TENTARA Nasional Indonesia (TNI) mengintensifkan dukungan pemulihan pascabencana di Aceh, Sumatra Utara, dan Sumatra Barat. Puluhan ribu personel, alat utama sistem persenjataan (alutsista), serta logistik skala besar telah dikerahkan untuk mempercepat rehabilitasi dan rekonstruksi infrastruktur serta pemulihan sosial masyarakat.

Panglima TNI Jenderal Agus Subiyanto melaporkan, hingga Jumat (19/12), personel yang telah dikerahkan mencapai 36.636 orang. Jumlah ini masih akan bertambah seiring masuknya tahap lanjutan, khususnya untuk rekonstruksi dan rehabilitasi.

“Saya laporkan pelibatan personel TNI yang sudah existing sekarang jumlah 36.636 orang dan akan ada penambahan personil, yaitu dalam tahap rekonstruksi, rehabilitasi nanti dari Batalyon Zeni dan Yon TP dan Nakes,” kata Agus dalam konferensi pers di Halim Perdanakusuma.
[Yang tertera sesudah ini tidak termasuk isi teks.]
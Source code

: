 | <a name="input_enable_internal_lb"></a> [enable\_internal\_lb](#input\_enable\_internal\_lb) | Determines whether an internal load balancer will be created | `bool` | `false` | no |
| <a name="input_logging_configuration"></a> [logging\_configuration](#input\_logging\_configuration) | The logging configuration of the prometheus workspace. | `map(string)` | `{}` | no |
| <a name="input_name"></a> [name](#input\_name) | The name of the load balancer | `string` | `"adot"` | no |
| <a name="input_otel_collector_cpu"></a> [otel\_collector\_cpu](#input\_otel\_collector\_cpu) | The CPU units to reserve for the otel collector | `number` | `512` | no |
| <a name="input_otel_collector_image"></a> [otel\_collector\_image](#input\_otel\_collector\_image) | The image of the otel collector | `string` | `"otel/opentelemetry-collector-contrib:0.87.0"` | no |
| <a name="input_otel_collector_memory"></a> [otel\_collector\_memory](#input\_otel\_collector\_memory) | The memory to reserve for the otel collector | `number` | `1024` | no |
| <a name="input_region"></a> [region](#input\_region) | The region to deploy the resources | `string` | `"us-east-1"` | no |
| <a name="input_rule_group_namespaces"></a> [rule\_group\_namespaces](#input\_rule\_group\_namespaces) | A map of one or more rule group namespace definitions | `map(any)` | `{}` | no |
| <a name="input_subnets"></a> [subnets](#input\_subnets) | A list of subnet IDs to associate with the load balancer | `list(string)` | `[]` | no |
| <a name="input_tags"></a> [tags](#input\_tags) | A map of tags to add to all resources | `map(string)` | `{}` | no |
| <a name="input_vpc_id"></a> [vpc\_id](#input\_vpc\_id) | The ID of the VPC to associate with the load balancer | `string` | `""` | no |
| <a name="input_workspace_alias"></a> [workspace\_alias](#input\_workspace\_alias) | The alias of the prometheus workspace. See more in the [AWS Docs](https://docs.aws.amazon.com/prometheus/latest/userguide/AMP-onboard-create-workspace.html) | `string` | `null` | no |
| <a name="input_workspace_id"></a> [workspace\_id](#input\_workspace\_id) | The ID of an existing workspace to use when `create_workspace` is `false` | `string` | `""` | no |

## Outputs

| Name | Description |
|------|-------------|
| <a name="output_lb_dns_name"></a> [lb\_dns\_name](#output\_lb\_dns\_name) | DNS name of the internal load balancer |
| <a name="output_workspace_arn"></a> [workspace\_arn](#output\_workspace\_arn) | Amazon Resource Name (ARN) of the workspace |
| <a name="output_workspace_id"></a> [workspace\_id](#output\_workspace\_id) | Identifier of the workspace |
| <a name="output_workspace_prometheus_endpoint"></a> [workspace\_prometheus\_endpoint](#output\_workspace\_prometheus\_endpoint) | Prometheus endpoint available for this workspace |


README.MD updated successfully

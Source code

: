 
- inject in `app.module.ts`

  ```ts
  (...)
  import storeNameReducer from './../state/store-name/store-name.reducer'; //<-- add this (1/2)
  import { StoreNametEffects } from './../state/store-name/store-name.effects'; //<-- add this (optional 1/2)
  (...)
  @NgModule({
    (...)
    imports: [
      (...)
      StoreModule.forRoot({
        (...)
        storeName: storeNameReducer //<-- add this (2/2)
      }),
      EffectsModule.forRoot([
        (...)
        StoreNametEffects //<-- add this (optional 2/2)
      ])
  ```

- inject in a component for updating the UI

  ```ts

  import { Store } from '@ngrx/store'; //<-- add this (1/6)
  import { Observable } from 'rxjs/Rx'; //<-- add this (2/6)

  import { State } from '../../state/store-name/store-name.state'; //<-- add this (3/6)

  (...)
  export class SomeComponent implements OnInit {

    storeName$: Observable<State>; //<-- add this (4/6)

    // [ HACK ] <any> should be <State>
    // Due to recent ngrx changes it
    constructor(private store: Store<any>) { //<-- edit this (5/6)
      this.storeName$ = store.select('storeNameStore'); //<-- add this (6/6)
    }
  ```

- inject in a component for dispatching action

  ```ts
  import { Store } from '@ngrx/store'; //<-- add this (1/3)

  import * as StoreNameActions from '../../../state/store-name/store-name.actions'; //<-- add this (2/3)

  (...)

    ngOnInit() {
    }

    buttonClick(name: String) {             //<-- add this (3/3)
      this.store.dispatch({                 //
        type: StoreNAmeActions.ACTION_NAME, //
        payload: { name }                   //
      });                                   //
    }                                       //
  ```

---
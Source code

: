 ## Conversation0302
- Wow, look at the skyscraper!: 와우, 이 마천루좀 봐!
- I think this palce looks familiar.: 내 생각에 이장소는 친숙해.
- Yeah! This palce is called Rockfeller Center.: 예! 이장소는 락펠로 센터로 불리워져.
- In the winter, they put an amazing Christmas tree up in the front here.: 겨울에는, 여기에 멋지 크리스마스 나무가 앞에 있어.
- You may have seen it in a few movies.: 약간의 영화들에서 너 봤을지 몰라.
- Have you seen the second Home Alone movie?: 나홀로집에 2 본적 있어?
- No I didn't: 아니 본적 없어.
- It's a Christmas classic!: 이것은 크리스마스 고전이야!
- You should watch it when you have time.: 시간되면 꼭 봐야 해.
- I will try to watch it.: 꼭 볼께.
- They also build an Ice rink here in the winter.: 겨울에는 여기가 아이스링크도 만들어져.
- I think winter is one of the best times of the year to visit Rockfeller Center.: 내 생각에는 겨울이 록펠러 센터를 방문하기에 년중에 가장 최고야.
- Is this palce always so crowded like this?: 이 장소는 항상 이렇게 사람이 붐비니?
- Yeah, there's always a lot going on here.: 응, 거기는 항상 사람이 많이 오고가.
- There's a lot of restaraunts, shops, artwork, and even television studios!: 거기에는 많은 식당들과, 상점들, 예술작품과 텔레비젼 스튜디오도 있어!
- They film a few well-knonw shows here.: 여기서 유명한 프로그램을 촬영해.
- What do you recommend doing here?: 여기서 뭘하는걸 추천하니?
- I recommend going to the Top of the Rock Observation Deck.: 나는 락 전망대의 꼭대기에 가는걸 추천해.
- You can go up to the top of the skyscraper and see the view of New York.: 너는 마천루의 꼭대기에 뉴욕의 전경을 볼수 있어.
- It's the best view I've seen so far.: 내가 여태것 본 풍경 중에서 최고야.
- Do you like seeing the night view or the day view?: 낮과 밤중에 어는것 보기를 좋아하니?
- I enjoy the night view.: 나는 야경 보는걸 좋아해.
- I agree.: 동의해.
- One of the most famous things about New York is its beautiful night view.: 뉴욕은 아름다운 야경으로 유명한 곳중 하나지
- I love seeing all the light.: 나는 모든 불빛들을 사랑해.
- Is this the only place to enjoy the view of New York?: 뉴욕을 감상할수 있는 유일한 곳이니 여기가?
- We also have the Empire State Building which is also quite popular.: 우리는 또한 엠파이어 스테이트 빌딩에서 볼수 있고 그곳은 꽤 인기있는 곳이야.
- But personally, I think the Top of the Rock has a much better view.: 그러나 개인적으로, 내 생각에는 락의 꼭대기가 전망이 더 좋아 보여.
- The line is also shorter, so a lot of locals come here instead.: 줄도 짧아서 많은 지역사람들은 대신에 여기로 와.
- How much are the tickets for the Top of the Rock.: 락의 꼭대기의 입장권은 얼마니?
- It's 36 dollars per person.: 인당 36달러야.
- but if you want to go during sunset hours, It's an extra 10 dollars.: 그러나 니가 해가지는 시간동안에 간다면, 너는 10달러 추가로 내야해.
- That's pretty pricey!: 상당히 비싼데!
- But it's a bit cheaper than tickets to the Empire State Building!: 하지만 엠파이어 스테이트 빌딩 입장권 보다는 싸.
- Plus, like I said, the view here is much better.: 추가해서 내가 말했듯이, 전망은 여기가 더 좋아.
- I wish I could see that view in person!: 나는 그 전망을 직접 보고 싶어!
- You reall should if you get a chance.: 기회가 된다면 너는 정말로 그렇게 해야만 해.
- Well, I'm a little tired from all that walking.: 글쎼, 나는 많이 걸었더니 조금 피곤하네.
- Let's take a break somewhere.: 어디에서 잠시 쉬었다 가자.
Personel TNI tersebut dilibatkan dalam berbagai pekerjaan strategis. Agus menjelaskan, bantuan yang diberikan meliputi pemasangan jembatan bailey, pembangunan perumahan sementara dan perumahan tetap, pembersihan lumpur dan kayu, normalisasi jalan, serta distribusi logistik.

Selain itu, dukungan juga mencakup aspek kesehatan dan pemulihan psikologis warga. TNI terlibat dalam layanan medis, trauma healing, serta penyiapan air bersih. Untuk menggerakkan roda ekonomi, distribusi hasil bumi dari daerah terdampak juga difasilitasi.

“Pendistribusian hasil bumi yang sudah dilakukan dari Bener Meriah dibawa ke Medan dan Halim, yaitu sayur-mayur dan cabai kemarin sejumlah 52 ton,” ujar Agus.

Dari sisi logistik dan transportasi, TNI mengoperasikan 84 unit alutsista untuk mendukung pengiriman bantuan. Pengiriman dilakukan melalui udara, laut, dan darat, termasuk untuk membawa peralatan PLN, BBM, kendaraan kesehatan, dapur lapangan, tim tenaga kesehatan, alat berat, dan beras.

Hingga kini, total logistik yang telah disalurkan mencapai ribuan ton. “Logistik yang sudah didistribusi sejumlah 2.428 ton yang melalui angkutan udara, melalui air drop, melalui KRI, melalui kapal ADRI, dan bantuan melalui jalur darat,” jelas Agus.

Pembangunan Jembatan Bailey

Pada sektor infrastruktur penghubung, TNI menyiapkan dan memasang 32 jembatan bailey di tiga provinsi terdampak. Di Aceh, sebanyak 18 jembatan disiapkan, dengan sejumlah unit telah terpasang dan dimanfaatkan masyarakat.

“Jembatan Teupin Reudeup 99%, kemudian Jembatan Teupin Mane sudah 100% dan sudah dimanfaatkan oleh masyarakat, kemudian Jembatan Kutablang 60%,” jelas Agus.

Di Sumatra Utara, tiga jembatan bailey telah dan sedang dipasang. Sementara di Sumatra Barat, dari 11 jembatan bailey yang disiapkan, beberapa telah rampung dan bisa dilalui oleh masyarakat.